Elections du 9 octobre: tirer toutes les leçons

Elections du 9 octobre: tirer toutes les leçons

Cette première tentative d’analyse à chaud des résultats électoraux du canton de Genève est destinée à ouvrir une discussion et à favoriser le débat. Il ne prétend pas épuiser les questions abordées.

Il nous a manqué un peu plus de 250 listes, soit 3 pour mille des suffrages, pour franchir le quorum de 7%. En tenant compte de l’éviction de la liste 4 de l’Alliance de Gauche (Parti du Travail et Indépendants), qui a fait un score équivalent au nôtre, et de la liste 10 des Communistes (1,2%), 15% des électrices et électeurs – soit plus que l’électorat du Parti socialiste – ne sont pas représentés au Grand Conseil. N’est-ce pas une insulte à la démocratie?
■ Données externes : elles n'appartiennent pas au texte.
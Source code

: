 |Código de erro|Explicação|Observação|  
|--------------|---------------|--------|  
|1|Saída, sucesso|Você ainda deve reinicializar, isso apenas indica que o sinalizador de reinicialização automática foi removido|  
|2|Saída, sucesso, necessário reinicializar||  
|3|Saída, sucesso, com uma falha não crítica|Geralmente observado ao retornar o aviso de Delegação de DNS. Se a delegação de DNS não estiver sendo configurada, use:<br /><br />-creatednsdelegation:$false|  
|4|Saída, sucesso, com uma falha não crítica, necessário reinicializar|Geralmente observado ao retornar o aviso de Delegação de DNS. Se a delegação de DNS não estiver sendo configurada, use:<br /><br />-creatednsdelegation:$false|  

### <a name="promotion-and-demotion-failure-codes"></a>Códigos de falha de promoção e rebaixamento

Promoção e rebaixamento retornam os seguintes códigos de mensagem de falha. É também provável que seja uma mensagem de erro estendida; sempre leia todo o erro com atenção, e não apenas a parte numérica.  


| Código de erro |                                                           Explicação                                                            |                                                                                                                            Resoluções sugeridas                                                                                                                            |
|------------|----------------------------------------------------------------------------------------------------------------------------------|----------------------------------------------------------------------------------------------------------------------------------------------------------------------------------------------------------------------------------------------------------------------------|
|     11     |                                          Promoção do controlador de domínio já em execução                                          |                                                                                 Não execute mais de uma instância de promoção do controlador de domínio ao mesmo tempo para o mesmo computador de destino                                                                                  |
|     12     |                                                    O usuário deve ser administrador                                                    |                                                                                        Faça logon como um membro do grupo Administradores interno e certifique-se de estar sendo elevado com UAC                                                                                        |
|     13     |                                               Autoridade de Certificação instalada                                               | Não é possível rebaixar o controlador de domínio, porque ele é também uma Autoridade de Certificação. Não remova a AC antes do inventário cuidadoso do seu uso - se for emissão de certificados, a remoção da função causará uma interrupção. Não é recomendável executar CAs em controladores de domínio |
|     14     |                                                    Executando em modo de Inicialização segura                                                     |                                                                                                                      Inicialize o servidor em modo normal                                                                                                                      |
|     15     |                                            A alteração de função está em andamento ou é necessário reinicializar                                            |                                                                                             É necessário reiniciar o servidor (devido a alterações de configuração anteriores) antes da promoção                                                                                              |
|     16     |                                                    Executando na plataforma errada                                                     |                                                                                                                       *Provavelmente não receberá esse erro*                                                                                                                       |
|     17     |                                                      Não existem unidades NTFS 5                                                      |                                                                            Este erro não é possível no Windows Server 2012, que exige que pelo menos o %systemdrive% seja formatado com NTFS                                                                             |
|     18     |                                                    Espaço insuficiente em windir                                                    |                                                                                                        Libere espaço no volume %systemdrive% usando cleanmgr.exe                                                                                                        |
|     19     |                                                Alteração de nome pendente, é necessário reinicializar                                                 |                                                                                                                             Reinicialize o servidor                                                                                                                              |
Avec une moyenne cantonale de 6,7% des suffrages, notre mouvement a certes obtenu un score sans précédent, avec des pointes de 11 à 14% dans les quartiers populaires de la ville de Genève (Cropettes-Vidollet, Pâquis, Mail-Jonction, Cluse-Roseraie, Saint-Jean, Prairie-Délices et Acacias) et de bons résultats à Carouge (8,7%), au Petit-Lancy (8,3%), aux Avanchets (7,9%), à Avully (7,5%) ou à Meyrin (7,4%). La liste 8 est ausssi celle qui a reçu proportionnellement le plus de soutiens de l’extérieur.

Toutes ensemble, les forces qui se situent à la gauche du PS et des Verts ont progressé de 2% par rapport à 2001. Elles n’ont cependant pas réussi à se rassembler autour d’une liste large, combative et démocratique, capable d’exprimer sur le terrain et sur le plan parlementaire une alternative à la politique néolibérale des milieux patronaux et de la droite, avec laquelle les Socialistes et les Verts cherchent le plus souvent des accomodements. Il est évident qu’une grande partie de notre électorat a de la peine à le comprendre. C’est pourquoi, nous devons en tirer toutes les leçons.

Pourquoi la droite a-t-elle gagné?

Les élections cantonales de cet automne se sont déroulées dans un climat de crise sociale aiguë, dont la pénurie de logement, l’aggravation du chômage et la précarisation accrue des plus défavorisé-e-s étaient les signes les plus évidents. Un tel climat aurait pu provoquer une montée de la résistance s’exprimant par un vote de gauche. Il a en effet conduit au recul de l’Entente bourgeoise (libéraux, radicaux et démocrates-chrétiens), qui perd 5,8%. Mais il s’est traduit aussi par un tassement de la gauche modérée, qui perd 0,5% (voire 3%, si l’on tient compte de la disparition d’Action Citoyenne), au détriment du PS (-3,2%) et au profit des Verts (+2,7%). Cependant, en favorisant une augmentation des divisions parmi les victimes de ces politiques et un repli sur le “chacun pour soi” , cette crise sociale débouche surtout sur une poussée de la droite populiste (+ 7%, au profit du nouveau Mouvement des Citoyens Genevois).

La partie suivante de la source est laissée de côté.